Discovery¶

The Discovery module performs a read-only structural scan of a DITA package. Its job is to observe what exists, not to interpret intent or make decisions.

Discovery identifies artifacts, extracts relationships, and produces a graph-based representation of the package. It does not normalize structure, enforce rules, or infer transformations. All findings are recorded with evidence and confidence where applicable.

The output of discovery is a durable, schema-validated artifact that represents the structural truth of the package at a point in time. All downstream stages depend on this output and must treat it as authoritative.

`dita_package_processor.discovery.classifiers` ¶

Discovery-time classifiers for DITA packages.

This module adapts declarative pattern evaluation into concrete classification outcomes used during discovery.

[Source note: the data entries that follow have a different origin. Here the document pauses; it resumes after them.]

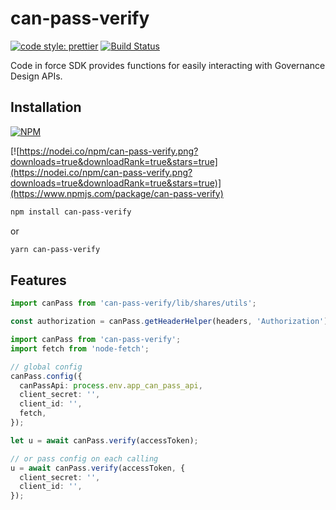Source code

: # can-pass-verify

[![code style: prettier](https://img.shields.io/badge/code_style-prettier-ff69b4.svg?style=flat-square)](https://github.com/prettier/prettier)
[![Build Status](https://travis-ci.org/canfoundation/can-pass-verify.svg?branch=master)](https://travis-ci.org/canfoundation/can-pass-verify)

Code in force SDK provides functions for easily interacting with Governance Design APIs.

## Installation

[![NPM](https://img.shields.io/npm/v/can-pass-verify.svg)](https://www.npmjs.org/package/can-pass-verify)

[![https://nodei.co/npm/can-pass-verify.png?downloads=true&downloadRank=true&stars=true](https://nodei.co/npm/can-pass-verify.png?downloads=true&downloadRank=true&stars=true)](https://www.npmjs.com/package/can-pass-verify)

```bash
npm install can-pass-verify
```

or

```bash
yarn can-pass-verify
```

## Features

```typescript
import canPass from 'can-pass-verify/lib/shares/utils';

const authorization = canPass.getHeaderHelper(headers, 'Authorization');
```

```typescript
import canPass from 'can-pass-verify';
import fetch from 'node-fetch';

// global config
canPass.config({
  canPassApi: process.env.app_can_pass_api,
  client_secret: '',
  client_id: '',
  fetch,
});

let u = await canPass.verify(accessToken);

// or pass config on each calling
u = await canPass.verify(accessToken, {
  client_secret: '',
  client_id: '',
});
```

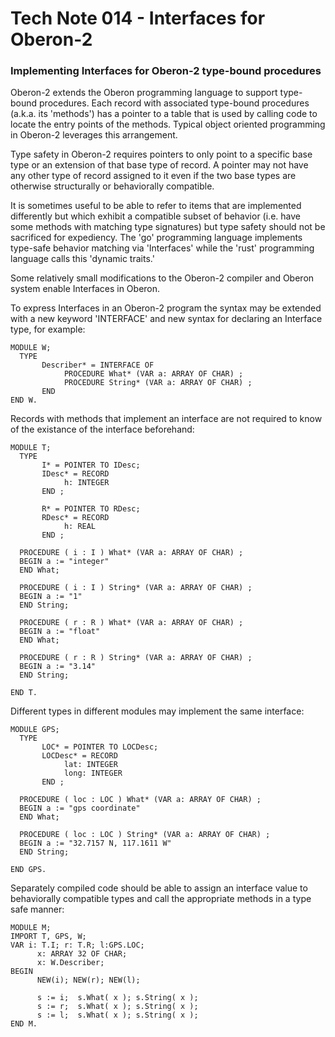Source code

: # Tech Note 014 - Interfaces for Oberon-2
### Implementing Interfaces for Oberon-2 type-bound procedures

Oberon-2 extends the Oberon programming language to support type-bound procedures. Each record with associated type-bound procedures (a.k.a. its 'methods') has a pointer to a table that is used by calling code to locate the entry points of the methods. Typical object oriented programming in Oberon-2 leverages this arrangement.

Type safety in Oberon-2 requires pointers to only point to a specific base type or an extension of that base type of record. A pointer may not have any other type of record assigned to it even if the two base types are otherwise structurally or behaviorally compatible. 

It is sometimes useful to be able to refer to items that are implemented differently but which exhibit a compatible subset of behavior (i.e. have some methods with matching type signatures) but type safety should not be sacrificed for expediency. The 'go' programming language implements type-safe behavior matching via 'Interfaces' while the 'rust' programming language calls this 'dynamic traits.'

Some relatively small modifications to the Oberon-2 compiler and Oberon system enable Interfaces in Oberon.

To express Interfaces in an Oberon-2 program the syntax may be extended with a new keyword 'INTERFACE' and new syntax for declaring an Interface type, for example: 

```
MODULE W;
  TYPE
       Describer* = INTERFACE OF
            PROCEDURE What* (VAR a: ARRAY OF CHAR) ;
            PROCEDURE String* (VAR a: ARRAY OF CHAR) ;
       END 
END W.
```

Records with methods that implement an interface are not required to know of the existance of the interface beforehand:

```
MODULE T;
  TYPE
       I* = POINTER TO IDesc;
       IDesc* = RECORD
            h: INTEGER
       END ;

       R* = POINTER TO RDesc;
       RDesc* = RECORD
            h: REAL
       END ;

  PROCEDURE ( i : I ) What* (VAR a: ARRAY OF CHAR) ;
  BEGIN a := "integer"
  END What;

  PROCEDURE ( i : I ) String* (VAR a: ARRAY OF CHAR) ;
  BEGIN a := "1"
  END String;

  PROCEDURE ( r : R ) What* (VAR a: ARRAY OF CHAR) ;
  BEGIN a := "float"
  END What;
  
  PROCEDURE ( r : R ) String* (VAR a: ARRAY OF CHAR) ;
  BEGIN a := "3.14"
  END String;
  
END T.  
```

Different types in different modules may implement the same interface:

```
MODULE GPS;
  TYPE
       LOC* = POINTER TO LOCDesc;
       LOCDesc* = RECORD
            lat: INTEGER
            long: INTEGER
       END ;

  PROCEDURE ( loc : LOC ) What* (VAR a: ARRAY OF CHAR) ;
  BEGIN a := "gps coordinate"
  END What;

  PROCEDURE ( loc : LOC ) String* (VAR a: ARRAY OF CHAR) ;
  BEGIN a := "32.7157 N, 117.1611 W"
  END String;

END GPS.  
```
Separately compiled code should be able to assign an interface value to behaviorally compatible types and call the appropriate methods in a type safe manner:

```
MODULE M;
IMPORT T, GPS, W;
VAR i: T.I; r: T.R; l:GPS.LOC; 
      x: ARRAY 32 OF CHAR;
      x: W.Describer; 
BEGIN
      NEW(i); NEW(r); NEW(l);

      s := i;  s.What( x ); s.String( x );  
      s := r;  s.What( x ); s.String( x );
      s := l;  s.What( x ); s.String( x );
END M.

```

It performs no transformation and no inference beyond deterministic resolution of emitted pattern evidence.

Contract (Iteration 7 – locked):

• Evidence means something was observed. • No evidence means nothing was observed. • Fallback evidence is not evidence and must never appear in output. • If classification is None: - confidence must be None - evidence must be []

`classify_map(*, path, metadata)` ¶

Classify a DITA map using declarative pattern evaluation.

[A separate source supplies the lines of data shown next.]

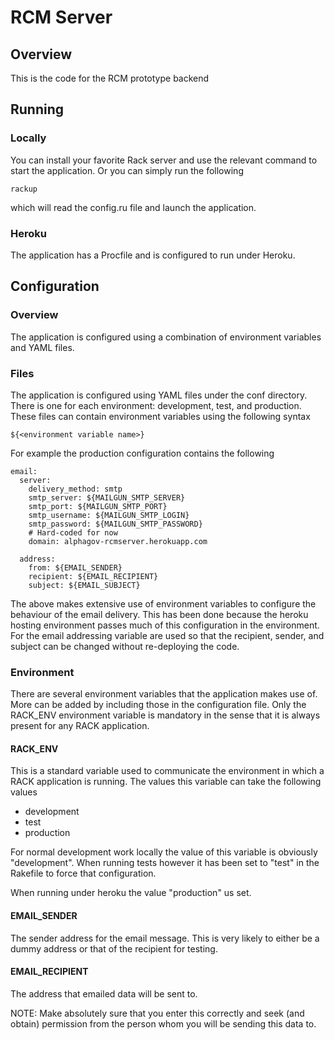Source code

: # RCM Server


## Overview

This is the code for the RCM prototype backend


## Running

###  Locally

You can install your favorite Rack server and use the relevant command to start the application.  Or you can simply run the following

```
rackup
```

which will read the config.ru file and launch the application.


### Heroku

The application has a Procfile and is configured to run under Heroku.


## Configuration

### Overview

The application is configured using a combination of environment variables and YAML files.


### Files

The application is configured using YAML files under the conf directory.  There is one for each environment: development, test, and production.
These files can contain environment variables using the following syntax

```
${<environment variable name>}
```

For example the production configuration contains the following

```
email:
  server:
    delivery_method: smtp
    smtp_server: ${MAILGUN_SMTP_SERVER}
    smtp_port: ${MAILGUN_SMTP_PORT}
    smtp_username: ${MAILGUN_SMTP_LOGIN}
    smtp_password: ${MAILGUN_SMTP_PASSWORD}
    # Hard-coded for now
    domain: alphagov-rcmserver.herokuapp.com

  address:
    from: ${EMAIL_SENDER}
    recipient: ${EMAIL_RECIPIENT}
    subject: ${EMAIL_SUBJECT}
```

The above makes extensive use of environment variables to configure the behaviour of the email delivery.
This has been done because the heroku hosting environment passes much of this configuration in the environment.
For the email addressing variable are used so that the recipient, sender, and subject can be changed without re-deploying the code.


### Environment

There are several environment variables that the application makes use of.  More can be added by including those in the configuration file.
Only the RACK_ENV environment variable is mandatory in the sense that it is always present for any RACK application.


#### RACK_ENV

This is a standard variable used to communicate the environment in which a RACK application is running.  The values this variable can take the following values

* development
* test
* production

For normal development work locally the value of this variable is obviously "development".  When running tests however it has been set to "test" in the Rakefile to force that configuration.

When running under heroku the value "production" us set.


#### EMAIL_SENDER

The sender address for the email message.  This is very likely to either be a dummy address or that of the recipient for testing.


#### EMAIL_RECIPIENT

The address that emailed data will be sent to.

NOTE: Make absolutely sure that you enter this correctly and seek (and obtain) permission from the person whom you will be sending this data to.


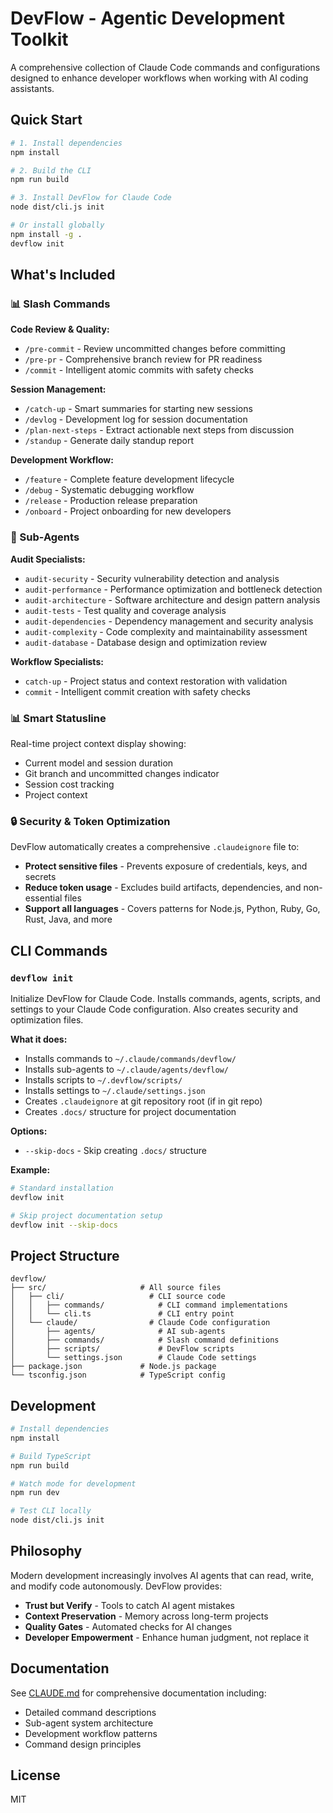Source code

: # DevFlow - Agentic Development Toolkit

A comprehensive collection of Claude Code commands and configurations designed to enhance developer workflows when working with AI coding assistants.

## Quick Start

```bash
# 1. Install dependencies
npm install

# 2. Build the CLI
npm run build

# 3. Install DevFlow for Claude Code
node dist/cli.js init

# Or install globally
npm install -g .
devflow init
```

## What's Included

### 📊 Slash Commands

**Code Review & Quality:**
- `/pre-commit` - Review uncommitted changes before committing
- `/pre-pr` - Comprehensive branch review for PR readiness
- `/commit` - Intelligent atomic commits with safety checks

**Session Management:**
- `/catch-up` - Smart summaries for starting new sessions
- `/devlog` - Development log for session documentation
- `/plan-next-steps` - Extract actionable next steps from discussion
- `/standup` - Generate daily standup report

**Development Workflow:**
- `/feature` - Complete feature development lifecycle
- `/debug` - Systematic debugging workflow
- `/release` - Production release preparation
- `/onboard` - Project onboarding for new developers

### 🤖 Sub-Agents

**Audit Specialists:**
- `audit-security` - Security vulnerability detection and analysis
- `audit-performance` - Performance optimization and bottleneck detection
- `audit-architecture` - Software architecture and design pattern analysis
- `audit-tests` - Test quality and coverage analysis
- `audit-dependencies` - Dependency management and security analysis
- `audit-complexity` - Code complexity and maintainability assessment
- `audit-database` - Database design and optimization review

**Workflow Specialists:**
- `catch-up` - Project status and context restoration with validation
- `commit` - Intelligent commit creation with safety checks

### 📊 Smart Statusline
Real-time project context display showing:
- Current model and session duration
- Git branch and uncommitted changes indicator
- Session cost tracking
- Project context

### 🔒 Security & Token Optimization
DevFlow automatically creates a comprehensive `.claudeignore` file to:
- **Protect sensitive files** - Prevents exposure of credentials, keys, and secrets
- **Reduce token usage** - Excludes build artifacts, dependencies, and non-essential files
- **Support all languages** - Covers patterns for Node.js, Python, Ruby, Go, Rust, Java, and more

## CLI Commands

### `devflow init`
Initialize DevFlow for Claude Code. Installs commands, agents, scripts, and settings to your Claude Code configuration. Also creates security and optimization files.

**What it does:**
- Installs commands to `~/.claude/commands/devflow/`
- Installs sub-agents to `~/.claude/agents/devflow/`
- Installs scripts to `~/.devflow/scripts/`
- Installs settings to `~/.claude/settings.json`
- Creates `.claudeignore` at git repository root (if in git repo)
- Creates `.docs/` structure for project documentation

**Options:**
- `--skip-docs` - Skip creating `.docs/` structure

**Example:**
```bash
# Standard installation
devflow init

# Skip project documentation setup
devflow init --skip-docs
```

## Project Structure

```
devflow/
├── src/                     # All source files
│   ├── cli/                   # CLI source code
│   │   ├── commands/            # CLI command implementations
│   │   └── cli.ts               # CLI entry point
│   └── claude/                # Claude Code configuration
│       ├── agents/              # AI sub-agents
│       ├── commands/            # Slash command definitions
│       ├── scripts/             # DevFlow scripts
│       └── settings.json        # Claude Code settings
├── package.json             # Node.js package
└── tsconfig.json            # TypeScript config
```

## Development

```bash
# Install dependencies
npm install

# Build TypeScript
npm run build

# Watch mode for development
npm run dev

# Test CLI locally
node dist/cli.js init
```

## Philosophy

Modern development increasingly involves AI agents that can read, write, and modify code autonomously. DevFlow provides:

- **Trust but Verify** - Tools to catch AI agent mistakes
- **Context Preservation** - Memory across long-term projects
- **Quality Gates** - Automated checks for AI changes
- **Developer Empowerment** - Enhance human judgment, not replace it

## Documentation

See [CLAUDE.md](./CLAUDE.md) for comprehensive documentation including:
- Detailed command descriptions
- Sub-agent system architecture
- Development workflow patterns
- Command design principles

## License

MIT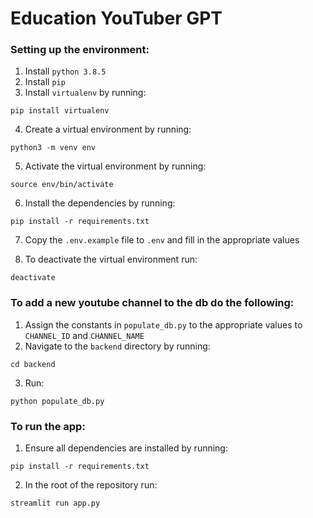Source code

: # Education YouTuber GPT

### Setting up the environment:
1. Install `python 3.8.5`
2. Install `pip`
3. Install `virtualenv` by running:
```
pip install virtualenv
```

4. Create a virtual environment by running:
```
python3 -m venv env
```
5. Activate the virtual environment by running: 
```
source env/bin/activate
```
6. Install the dependencies by running: 
```
pip install -r requirements.txt
```
7. Copy the `.env.example` file to `.env` and fill in the appropriate values

8. To deactivate the virtual environment run:
```
deactivate
```

 
### To add a new youtube channel to the db do the following:
1. Assign the constants in `populate_db.py` to the appropriate values to `CHANNEL_ID` and `CHANNEL_NAME`
2. Navigate to the `backend` directory by running:
```
cd backend
```
3. Run: 
```
python populate_db.py
```

### To run the app:
1. Ensure all dependencies are installed by running:
```
pip install -r requirements.txt
```

2. In the root of the repository run:
```
streamlit run app.py
```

Map classifications are returned as MapType enum values.

`classify_topic(*, path, metadata)` ¶

Classify a DITA topic using declarative pattern evaluation.

Topics are classified using TopicType.

`dita_package_processor.discovery.graph` ¶

Dependency graph data structures for discovery.

This module defines the read-only graph model derived from discovery output.

Discovery is authoritative. The graph is a computed structure.

Schema contract: - discovery.relationships use: from / to / type / pattern_id - graph edges use: source / target / type / pattern_id

This module: - consumes discovery relationships - emits a stable graph contract - never invents structure

`DependencyEdge` `dataclass` ¶

Directed relationship between two artifacts.

Parameters:

Name	Type	Description	Default
`source`	`str`	Source artifact path.	required
`target`	`str`	Target artifact path.	required
`edge_type`	`str`	Relationship type (topicref, image, xref, etc).	required
`pattern_id`	`str`	Discovery pattern identifier.	required

`from_dict(data)` `classmethod` ¶

Build edge from graph serialization.

Expected keys: - source - target - type - pattern_id

`from_relationship(data)` `classmethod` ¶

Build edge from discovery.relationship entry.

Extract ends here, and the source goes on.